5 ways derivatives could change the cryptocurrency sector in 2022

There are many stories about liquidations of billion-dollar futures contracts causing 25% intraday price drops in Bitcoin (BTC), and Ether (ETH). But the truth is that the industry has been plagued with 100x leverage instruments ever since BitMEX launched its perpetual forwards contract in May 2016.

The benefits of the instrument’s hedge capabilities can be accessed by institutional clients, mutual funds and market makers, as well as professional traders.

Renaissance Technologies, a $130 million hedge fund, was granted permission to invest in Bitcoin futures markets with instruments listed at CME. These trading giants are not like regular crypto traders. Instead, they concentrate on arbitrage and risk exposure.

The short-term correlation with traditional markets could increase

Cryptocurrencies are becoming an asset class that can be used to predict global macroeconomic risks. This is regardless of whether crypto investors agree with it. This correlation was not just for Bitcoin, as many commodities instruments also suffered in 2021. This short-term strategy of risk-on/risk-off can have a significant impact on Bitcoin’s price, even if it decouples monthly.

Bitcoin/USD on FX (blue, right) and U.S. 10-year yields (orange, left).
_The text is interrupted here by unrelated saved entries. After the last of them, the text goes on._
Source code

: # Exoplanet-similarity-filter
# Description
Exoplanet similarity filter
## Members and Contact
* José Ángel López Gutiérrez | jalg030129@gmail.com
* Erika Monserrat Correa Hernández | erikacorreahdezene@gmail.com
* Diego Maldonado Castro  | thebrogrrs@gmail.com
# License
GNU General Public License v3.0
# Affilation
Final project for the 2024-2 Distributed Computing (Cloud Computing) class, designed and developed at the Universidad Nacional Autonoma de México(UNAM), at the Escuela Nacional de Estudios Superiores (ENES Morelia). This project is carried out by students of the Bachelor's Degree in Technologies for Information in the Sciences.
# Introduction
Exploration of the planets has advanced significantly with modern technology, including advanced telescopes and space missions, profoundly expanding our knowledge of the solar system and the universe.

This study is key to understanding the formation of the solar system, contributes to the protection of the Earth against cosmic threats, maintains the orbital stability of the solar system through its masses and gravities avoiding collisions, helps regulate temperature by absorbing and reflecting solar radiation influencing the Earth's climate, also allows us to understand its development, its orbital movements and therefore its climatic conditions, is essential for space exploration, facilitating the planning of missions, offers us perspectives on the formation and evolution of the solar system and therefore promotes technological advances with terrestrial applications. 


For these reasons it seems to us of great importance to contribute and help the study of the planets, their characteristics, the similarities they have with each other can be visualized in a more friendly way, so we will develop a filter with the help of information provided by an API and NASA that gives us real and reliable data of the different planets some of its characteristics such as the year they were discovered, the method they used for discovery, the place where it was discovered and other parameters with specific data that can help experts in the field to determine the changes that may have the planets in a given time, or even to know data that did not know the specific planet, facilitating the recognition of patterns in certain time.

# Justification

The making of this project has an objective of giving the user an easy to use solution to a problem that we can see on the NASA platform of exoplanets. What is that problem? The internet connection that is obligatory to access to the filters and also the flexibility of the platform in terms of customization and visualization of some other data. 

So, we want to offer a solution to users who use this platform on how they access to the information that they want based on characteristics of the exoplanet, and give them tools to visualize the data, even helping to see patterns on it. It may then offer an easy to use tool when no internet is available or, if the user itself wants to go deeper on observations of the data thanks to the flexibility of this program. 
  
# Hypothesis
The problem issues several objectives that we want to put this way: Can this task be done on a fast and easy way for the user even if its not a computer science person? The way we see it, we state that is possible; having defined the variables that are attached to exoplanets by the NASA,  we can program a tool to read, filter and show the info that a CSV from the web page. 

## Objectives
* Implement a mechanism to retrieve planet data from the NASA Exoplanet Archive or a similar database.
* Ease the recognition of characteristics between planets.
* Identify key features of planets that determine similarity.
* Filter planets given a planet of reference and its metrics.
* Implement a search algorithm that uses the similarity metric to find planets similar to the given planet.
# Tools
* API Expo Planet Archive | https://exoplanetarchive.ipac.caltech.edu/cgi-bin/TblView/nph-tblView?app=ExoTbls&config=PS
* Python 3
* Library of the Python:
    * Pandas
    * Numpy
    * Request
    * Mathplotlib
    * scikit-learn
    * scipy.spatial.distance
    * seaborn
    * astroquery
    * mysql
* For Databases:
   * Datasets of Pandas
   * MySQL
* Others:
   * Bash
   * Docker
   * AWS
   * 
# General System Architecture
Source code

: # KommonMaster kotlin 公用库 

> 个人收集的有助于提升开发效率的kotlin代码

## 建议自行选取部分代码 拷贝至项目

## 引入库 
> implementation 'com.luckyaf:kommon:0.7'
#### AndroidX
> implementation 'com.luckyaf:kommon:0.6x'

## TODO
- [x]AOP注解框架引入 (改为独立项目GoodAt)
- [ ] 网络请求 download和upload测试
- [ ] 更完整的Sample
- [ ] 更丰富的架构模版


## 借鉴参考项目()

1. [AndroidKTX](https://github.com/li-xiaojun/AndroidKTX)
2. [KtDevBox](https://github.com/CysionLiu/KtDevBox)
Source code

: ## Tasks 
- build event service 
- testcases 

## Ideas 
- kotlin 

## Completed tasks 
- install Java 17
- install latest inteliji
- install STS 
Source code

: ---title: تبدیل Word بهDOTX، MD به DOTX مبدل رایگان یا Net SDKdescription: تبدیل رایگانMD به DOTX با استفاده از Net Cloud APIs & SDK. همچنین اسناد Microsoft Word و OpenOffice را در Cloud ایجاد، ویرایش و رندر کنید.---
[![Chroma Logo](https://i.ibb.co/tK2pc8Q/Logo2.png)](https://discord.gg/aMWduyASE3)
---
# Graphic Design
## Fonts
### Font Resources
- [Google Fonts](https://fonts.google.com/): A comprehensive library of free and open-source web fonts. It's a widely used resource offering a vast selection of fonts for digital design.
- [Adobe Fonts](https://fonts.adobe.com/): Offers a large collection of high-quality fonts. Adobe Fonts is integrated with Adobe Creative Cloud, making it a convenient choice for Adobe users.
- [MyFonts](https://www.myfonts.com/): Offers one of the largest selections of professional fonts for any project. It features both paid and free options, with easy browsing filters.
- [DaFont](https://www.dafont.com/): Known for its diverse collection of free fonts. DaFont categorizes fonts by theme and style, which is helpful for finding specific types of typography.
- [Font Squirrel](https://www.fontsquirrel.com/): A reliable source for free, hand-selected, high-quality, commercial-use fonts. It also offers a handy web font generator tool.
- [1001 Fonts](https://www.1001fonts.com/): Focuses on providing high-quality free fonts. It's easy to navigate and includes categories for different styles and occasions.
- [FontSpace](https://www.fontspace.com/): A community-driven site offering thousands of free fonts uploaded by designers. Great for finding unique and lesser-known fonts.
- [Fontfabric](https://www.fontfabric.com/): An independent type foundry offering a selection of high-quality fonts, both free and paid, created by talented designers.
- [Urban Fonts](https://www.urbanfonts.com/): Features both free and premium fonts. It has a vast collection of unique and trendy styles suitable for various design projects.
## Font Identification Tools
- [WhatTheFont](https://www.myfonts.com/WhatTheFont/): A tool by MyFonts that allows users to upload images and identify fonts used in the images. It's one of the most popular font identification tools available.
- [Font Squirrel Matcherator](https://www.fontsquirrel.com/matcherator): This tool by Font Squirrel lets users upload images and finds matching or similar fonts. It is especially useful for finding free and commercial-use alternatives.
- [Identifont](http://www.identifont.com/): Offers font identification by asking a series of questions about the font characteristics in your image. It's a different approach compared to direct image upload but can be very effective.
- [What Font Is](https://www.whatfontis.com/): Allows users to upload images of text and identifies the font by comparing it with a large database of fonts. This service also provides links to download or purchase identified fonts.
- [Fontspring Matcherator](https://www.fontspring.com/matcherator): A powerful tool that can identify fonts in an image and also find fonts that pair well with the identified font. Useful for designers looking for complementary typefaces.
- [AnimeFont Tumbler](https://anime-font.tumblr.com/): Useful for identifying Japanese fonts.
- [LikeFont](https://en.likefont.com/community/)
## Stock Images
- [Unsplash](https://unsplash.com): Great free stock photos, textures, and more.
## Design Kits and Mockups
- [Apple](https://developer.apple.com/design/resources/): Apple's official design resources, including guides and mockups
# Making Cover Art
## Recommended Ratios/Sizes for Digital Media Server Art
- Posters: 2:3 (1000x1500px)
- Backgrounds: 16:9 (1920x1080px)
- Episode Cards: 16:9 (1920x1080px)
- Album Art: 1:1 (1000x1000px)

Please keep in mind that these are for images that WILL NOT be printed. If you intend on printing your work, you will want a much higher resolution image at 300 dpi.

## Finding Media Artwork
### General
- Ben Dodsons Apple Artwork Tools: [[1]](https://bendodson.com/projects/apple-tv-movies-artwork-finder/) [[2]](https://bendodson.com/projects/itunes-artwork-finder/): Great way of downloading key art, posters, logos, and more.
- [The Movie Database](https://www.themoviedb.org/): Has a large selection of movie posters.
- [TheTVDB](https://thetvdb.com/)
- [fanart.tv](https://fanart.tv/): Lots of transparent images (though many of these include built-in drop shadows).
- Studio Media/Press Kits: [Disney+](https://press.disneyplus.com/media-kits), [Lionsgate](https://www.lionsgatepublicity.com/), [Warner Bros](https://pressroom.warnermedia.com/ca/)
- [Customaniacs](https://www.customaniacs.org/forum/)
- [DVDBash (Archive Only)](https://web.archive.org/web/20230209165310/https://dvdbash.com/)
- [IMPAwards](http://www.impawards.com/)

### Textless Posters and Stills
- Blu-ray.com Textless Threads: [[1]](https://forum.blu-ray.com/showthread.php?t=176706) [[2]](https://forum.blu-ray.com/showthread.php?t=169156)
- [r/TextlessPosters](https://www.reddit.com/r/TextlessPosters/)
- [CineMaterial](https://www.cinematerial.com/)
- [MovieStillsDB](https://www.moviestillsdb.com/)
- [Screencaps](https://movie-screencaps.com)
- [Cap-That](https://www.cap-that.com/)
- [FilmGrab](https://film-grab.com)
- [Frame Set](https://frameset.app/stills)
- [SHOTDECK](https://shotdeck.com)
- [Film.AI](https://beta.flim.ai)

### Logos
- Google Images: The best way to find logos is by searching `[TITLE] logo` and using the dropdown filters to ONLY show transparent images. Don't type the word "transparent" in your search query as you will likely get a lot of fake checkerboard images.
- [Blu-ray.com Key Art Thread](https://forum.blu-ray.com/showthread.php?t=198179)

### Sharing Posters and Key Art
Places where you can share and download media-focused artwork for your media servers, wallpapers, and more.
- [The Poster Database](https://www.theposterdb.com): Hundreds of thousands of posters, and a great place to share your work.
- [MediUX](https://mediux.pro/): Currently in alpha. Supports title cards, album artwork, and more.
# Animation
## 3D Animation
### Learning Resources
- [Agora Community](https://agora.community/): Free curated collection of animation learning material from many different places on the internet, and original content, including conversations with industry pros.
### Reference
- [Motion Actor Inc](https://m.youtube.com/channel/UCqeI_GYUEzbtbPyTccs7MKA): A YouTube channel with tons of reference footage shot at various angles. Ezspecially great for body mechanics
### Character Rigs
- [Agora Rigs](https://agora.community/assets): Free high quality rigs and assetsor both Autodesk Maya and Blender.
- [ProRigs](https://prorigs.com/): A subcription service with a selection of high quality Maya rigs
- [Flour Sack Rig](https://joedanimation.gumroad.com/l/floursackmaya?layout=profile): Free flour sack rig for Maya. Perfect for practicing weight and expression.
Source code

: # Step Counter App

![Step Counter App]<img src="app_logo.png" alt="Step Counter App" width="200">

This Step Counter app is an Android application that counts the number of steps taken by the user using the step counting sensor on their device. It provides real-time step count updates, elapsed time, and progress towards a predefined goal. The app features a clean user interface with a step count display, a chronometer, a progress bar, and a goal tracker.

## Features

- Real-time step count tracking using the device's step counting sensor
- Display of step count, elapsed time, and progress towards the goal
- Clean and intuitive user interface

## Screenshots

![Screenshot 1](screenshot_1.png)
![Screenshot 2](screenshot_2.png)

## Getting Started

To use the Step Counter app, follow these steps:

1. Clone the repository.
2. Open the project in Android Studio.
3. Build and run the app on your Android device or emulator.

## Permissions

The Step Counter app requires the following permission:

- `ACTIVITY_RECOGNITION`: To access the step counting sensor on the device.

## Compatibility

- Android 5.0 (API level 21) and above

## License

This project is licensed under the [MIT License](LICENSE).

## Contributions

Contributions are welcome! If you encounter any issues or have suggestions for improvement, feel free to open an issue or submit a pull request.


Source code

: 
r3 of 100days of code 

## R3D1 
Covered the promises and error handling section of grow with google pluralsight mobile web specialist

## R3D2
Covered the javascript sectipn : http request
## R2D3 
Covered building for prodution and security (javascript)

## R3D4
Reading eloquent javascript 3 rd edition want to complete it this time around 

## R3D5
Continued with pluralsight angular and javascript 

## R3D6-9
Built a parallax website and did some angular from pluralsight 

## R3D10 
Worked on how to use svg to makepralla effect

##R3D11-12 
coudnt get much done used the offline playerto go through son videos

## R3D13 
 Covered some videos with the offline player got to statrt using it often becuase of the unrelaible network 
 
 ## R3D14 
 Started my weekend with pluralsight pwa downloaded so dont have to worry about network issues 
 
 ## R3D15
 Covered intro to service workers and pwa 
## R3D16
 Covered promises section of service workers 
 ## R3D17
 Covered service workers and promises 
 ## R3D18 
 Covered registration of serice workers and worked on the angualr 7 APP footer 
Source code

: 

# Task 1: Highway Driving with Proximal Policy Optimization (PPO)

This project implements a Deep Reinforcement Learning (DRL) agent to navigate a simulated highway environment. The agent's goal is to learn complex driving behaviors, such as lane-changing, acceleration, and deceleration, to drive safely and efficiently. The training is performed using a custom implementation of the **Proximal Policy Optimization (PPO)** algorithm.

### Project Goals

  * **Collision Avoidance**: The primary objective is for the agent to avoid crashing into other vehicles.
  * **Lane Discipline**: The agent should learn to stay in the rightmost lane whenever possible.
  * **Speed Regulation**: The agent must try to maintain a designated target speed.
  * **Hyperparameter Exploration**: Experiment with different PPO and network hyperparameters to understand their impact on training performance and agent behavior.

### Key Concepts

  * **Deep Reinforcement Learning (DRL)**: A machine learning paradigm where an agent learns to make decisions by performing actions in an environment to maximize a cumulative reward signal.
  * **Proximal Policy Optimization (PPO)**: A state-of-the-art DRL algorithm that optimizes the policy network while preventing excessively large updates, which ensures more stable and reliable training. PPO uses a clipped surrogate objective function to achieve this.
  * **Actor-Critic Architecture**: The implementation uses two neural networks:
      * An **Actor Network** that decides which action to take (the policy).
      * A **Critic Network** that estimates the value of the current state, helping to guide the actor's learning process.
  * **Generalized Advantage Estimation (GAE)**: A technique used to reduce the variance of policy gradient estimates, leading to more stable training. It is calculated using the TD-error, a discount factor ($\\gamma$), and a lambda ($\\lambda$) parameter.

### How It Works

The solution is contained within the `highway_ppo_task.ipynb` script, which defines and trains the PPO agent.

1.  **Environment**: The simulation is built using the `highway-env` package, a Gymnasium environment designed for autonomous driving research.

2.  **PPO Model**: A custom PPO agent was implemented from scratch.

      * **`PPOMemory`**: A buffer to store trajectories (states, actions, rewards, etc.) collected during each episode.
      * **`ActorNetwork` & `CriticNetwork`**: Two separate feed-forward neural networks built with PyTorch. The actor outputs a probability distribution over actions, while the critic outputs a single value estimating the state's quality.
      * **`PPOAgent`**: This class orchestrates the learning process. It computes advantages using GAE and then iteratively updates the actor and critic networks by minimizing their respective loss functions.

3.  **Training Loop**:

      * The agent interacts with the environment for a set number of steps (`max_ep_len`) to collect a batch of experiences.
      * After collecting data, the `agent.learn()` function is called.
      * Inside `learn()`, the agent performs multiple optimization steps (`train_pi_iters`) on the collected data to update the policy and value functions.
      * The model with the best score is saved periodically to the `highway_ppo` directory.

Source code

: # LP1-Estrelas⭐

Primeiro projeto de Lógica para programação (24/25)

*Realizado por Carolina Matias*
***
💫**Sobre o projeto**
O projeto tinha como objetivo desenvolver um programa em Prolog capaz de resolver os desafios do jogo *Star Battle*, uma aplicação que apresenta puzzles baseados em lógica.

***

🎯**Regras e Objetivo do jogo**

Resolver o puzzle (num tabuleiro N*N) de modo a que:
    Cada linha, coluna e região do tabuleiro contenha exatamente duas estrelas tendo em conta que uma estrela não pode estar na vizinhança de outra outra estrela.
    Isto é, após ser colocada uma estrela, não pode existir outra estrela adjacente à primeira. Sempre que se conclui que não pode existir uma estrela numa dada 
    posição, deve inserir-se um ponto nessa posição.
TradingView

You can see how Bitcoin’s price has been correlated with the 10 year Treasury Bill of the United States. Investors are looking for higher returns on fixed income instruments. This means that crypto exposure is more important.

Because most mutual funds are unable to invest in cryptocurrency directly, derivatives are crucial in this instance. They can access the market by using regulated futures contracts, such as CME Bitcoin futures.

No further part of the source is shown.